Use Function to Investigate Effect of Batch Size on Convergence

Stochastic Gradient Descent
Batch Size = 1
Mini Batch Gradient Descent
1 < Batch Size < # Training Data
Full Batch Gradient Descent
Batch Size = # training data

3 Plots

Plot 1: for all the converging batch sizes - x-axis = Epoch #
- y-axis = Training & Validation RMSE
Plot 2: for all the converging batch sizes - x-axis = Time - y-axis = Training & Validation RMSE
Plot 3: - x-axis = Batch Size
- y-axis = Total Training Time (y-axis)

# steps:
# 3.3.1) select mini batch size and learning rate and convergence threshold
# 3.3.2) initialize weights
# 3.3.3) create mini-batches

# iterate steps 3.3.4)-3.3.6) for each mini-batch until whole TRAINING dataset is used (epoch)
# USING TRAINING DATA:
# 3.3.4) compute output y based on weights
# 3.3.5) compute gradients
# 3.3.6) update the weights for next mini-batch

# iterate step 3.3.4) for entire validation dataset after each epoch using final weights from above
# USING VALIDATION DATA:
# 3.3.4) compute output y based on weights

# 3.3.7) compute training and validation RMSE at each epoch
# 3.3.8) after each epoch, shuffle entire training set

3.3.1) Select mini batch size and learning rate and convergence threshold

# 3.3.1) select mini batch size and learning rate and convergence threshold
batch_size = 256
rate = 0.01

# 1.001 * Validation RMSE using direct solution
CT = 1.001*RMSE_valid   

3.3.2) Initialize weights

# 3.3.2) initial weights with small random numbers (<0.001) 
# training data: shape of (1,8)
w = ( (np.random.random(X_train_sc_arr.shape[1])) /100000).reshape(1,-1) 

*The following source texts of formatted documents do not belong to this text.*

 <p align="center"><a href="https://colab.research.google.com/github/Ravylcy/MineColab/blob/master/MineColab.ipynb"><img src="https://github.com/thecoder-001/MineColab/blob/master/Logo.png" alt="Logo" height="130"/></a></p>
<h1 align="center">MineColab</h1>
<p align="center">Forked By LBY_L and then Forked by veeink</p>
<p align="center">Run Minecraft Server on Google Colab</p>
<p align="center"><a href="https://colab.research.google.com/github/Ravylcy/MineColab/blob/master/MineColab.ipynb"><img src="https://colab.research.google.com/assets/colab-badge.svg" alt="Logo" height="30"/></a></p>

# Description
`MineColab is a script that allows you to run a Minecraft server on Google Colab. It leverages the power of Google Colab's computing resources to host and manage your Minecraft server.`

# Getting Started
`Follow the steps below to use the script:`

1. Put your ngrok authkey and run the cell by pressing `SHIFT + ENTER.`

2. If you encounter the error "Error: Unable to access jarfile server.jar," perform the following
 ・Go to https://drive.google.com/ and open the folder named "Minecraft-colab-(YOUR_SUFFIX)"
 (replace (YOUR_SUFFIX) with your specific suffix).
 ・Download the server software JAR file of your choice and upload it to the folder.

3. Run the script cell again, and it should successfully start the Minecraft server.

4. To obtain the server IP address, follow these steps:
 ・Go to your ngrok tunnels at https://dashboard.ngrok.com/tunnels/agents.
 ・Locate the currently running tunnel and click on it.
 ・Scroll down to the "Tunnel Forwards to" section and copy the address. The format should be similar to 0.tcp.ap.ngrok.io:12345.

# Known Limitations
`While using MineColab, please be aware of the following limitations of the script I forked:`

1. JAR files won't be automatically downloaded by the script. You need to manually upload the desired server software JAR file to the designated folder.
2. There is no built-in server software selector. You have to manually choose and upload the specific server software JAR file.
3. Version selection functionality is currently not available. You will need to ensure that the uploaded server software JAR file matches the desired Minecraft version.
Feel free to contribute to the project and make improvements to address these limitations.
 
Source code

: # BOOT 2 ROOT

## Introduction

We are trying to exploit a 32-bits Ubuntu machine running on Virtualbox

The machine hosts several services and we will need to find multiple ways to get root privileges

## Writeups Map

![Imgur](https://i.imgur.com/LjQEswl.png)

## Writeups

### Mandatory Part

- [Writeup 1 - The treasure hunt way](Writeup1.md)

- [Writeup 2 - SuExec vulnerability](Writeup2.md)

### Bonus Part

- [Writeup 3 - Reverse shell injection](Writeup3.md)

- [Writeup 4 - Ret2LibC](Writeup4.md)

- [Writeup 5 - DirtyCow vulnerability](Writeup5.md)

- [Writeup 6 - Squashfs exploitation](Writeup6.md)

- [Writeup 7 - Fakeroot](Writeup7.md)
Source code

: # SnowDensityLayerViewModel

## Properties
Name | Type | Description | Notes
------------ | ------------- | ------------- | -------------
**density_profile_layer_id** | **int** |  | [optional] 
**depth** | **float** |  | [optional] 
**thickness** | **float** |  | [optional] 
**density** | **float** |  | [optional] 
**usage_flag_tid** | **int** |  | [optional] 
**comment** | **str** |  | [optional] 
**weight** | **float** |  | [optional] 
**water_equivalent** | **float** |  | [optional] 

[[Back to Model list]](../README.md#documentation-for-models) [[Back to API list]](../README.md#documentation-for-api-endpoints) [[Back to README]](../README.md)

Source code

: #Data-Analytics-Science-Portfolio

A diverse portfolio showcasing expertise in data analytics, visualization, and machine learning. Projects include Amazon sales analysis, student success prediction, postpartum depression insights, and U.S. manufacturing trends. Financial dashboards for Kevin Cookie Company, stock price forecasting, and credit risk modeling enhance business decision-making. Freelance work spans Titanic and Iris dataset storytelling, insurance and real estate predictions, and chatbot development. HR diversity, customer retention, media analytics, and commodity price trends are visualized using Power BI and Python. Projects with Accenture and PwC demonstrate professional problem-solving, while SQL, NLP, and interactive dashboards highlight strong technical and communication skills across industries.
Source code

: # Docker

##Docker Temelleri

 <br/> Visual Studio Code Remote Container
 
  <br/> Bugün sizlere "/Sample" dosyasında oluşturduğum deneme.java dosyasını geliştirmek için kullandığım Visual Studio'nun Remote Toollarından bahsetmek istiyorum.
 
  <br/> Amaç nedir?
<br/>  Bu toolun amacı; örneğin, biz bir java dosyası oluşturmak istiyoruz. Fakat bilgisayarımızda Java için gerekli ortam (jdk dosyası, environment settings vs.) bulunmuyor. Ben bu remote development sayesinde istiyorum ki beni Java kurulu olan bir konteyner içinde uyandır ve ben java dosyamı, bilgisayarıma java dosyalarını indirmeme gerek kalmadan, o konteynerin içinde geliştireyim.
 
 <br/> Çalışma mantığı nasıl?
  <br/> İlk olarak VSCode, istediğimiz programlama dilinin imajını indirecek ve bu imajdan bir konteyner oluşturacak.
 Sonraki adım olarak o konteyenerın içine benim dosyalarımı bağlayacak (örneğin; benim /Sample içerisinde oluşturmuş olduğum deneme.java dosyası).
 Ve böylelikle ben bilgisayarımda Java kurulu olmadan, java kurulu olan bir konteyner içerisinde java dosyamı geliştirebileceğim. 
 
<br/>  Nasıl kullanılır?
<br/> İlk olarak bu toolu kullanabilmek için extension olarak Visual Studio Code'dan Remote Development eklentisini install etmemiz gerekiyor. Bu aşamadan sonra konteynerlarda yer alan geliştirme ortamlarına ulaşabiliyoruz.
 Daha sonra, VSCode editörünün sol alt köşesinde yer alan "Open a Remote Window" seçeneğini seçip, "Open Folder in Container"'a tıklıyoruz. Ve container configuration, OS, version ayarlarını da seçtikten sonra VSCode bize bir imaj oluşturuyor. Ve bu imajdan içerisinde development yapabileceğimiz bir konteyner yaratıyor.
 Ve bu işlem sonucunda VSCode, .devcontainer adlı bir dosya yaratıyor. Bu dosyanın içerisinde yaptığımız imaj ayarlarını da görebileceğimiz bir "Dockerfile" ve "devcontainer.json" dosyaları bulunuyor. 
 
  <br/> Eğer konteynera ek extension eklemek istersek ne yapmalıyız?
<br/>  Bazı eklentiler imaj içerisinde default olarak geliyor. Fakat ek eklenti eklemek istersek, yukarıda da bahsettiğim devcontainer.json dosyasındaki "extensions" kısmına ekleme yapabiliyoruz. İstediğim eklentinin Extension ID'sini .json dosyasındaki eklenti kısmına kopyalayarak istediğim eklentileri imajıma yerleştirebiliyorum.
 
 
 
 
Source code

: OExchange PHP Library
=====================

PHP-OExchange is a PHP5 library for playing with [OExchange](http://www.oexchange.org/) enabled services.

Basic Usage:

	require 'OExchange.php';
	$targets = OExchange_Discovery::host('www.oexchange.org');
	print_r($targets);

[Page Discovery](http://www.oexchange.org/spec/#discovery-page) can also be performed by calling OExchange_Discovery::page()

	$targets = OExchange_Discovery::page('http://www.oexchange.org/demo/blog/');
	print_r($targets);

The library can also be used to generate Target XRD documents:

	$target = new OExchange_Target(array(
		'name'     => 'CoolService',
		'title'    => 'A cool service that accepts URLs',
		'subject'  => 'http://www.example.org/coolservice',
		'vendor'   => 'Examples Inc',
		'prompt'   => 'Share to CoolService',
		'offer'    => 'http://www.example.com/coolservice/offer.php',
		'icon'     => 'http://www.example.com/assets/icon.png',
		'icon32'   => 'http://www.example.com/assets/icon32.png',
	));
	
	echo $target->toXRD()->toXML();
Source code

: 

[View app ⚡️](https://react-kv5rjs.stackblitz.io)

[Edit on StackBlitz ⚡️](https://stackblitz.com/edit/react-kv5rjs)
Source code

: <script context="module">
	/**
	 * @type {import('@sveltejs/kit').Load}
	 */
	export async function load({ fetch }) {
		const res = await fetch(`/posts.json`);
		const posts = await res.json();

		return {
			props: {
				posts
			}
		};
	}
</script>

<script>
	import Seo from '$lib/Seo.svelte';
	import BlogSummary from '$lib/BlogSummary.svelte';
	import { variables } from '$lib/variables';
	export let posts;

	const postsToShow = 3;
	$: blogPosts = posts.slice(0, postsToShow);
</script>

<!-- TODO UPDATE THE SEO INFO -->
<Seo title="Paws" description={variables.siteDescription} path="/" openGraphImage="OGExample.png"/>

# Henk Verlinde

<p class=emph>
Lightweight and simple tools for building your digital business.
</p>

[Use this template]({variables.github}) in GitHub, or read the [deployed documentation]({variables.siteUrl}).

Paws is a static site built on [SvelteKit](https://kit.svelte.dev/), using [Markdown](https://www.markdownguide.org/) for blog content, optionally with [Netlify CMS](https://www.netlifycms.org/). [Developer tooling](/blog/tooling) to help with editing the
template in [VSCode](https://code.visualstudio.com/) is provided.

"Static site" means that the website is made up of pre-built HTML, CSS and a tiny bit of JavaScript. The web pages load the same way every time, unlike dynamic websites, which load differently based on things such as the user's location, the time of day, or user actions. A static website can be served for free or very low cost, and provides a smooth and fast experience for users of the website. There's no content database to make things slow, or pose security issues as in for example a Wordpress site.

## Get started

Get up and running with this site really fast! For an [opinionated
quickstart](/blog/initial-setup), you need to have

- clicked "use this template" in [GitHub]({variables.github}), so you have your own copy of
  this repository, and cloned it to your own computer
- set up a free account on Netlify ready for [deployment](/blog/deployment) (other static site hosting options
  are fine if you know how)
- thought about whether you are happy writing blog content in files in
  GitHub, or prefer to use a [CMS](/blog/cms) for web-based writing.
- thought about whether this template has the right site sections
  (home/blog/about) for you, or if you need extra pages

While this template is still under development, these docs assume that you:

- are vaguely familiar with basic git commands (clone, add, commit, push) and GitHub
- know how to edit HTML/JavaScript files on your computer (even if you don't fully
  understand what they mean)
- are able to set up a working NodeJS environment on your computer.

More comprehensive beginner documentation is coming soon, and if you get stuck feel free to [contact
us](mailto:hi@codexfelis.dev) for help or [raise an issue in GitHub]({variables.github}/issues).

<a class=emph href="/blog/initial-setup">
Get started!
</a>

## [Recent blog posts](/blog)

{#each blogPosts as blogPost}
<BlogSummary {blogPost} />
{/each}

3.3.3) Create mini-batches

# 3.3.3) function to create a list containing mini-batches
def create_mini_batches(X, y, batch_size):
    mini_batches = []                             # empty list for mini-batch features and targets
    data = np.hstack((X, y))                      # combine target with corresponding feature matrix
    shuffled = np.random.permutation(data)        # shuffle the entire dataset AFTER EACH EPOCH
    n_minibatches = data.shape[0] // batch_size   # number of mini-batches = # samples / batch size
    i = 0
  
    for i in range(n_minibatches + 1):                                # +1 since python doesn't reach the last index
        mini_batch = shuffled[i * batch_size:(i + 1)*batch_size, :]   # create mini-batches from shuffled data
        X_mini = mini_batch[:, :-1]                                   # isolate the FEATURES from mini-batch: shape (4,8)
        Y_mini = mini_batch[:, -1].reshape((-1, 1))                   # isolate the TARGETS from mini-batch: shape (4,1)
        mini_batches.append((X_mini, Y_mini))                         # add to mini_batches list as (features,targets)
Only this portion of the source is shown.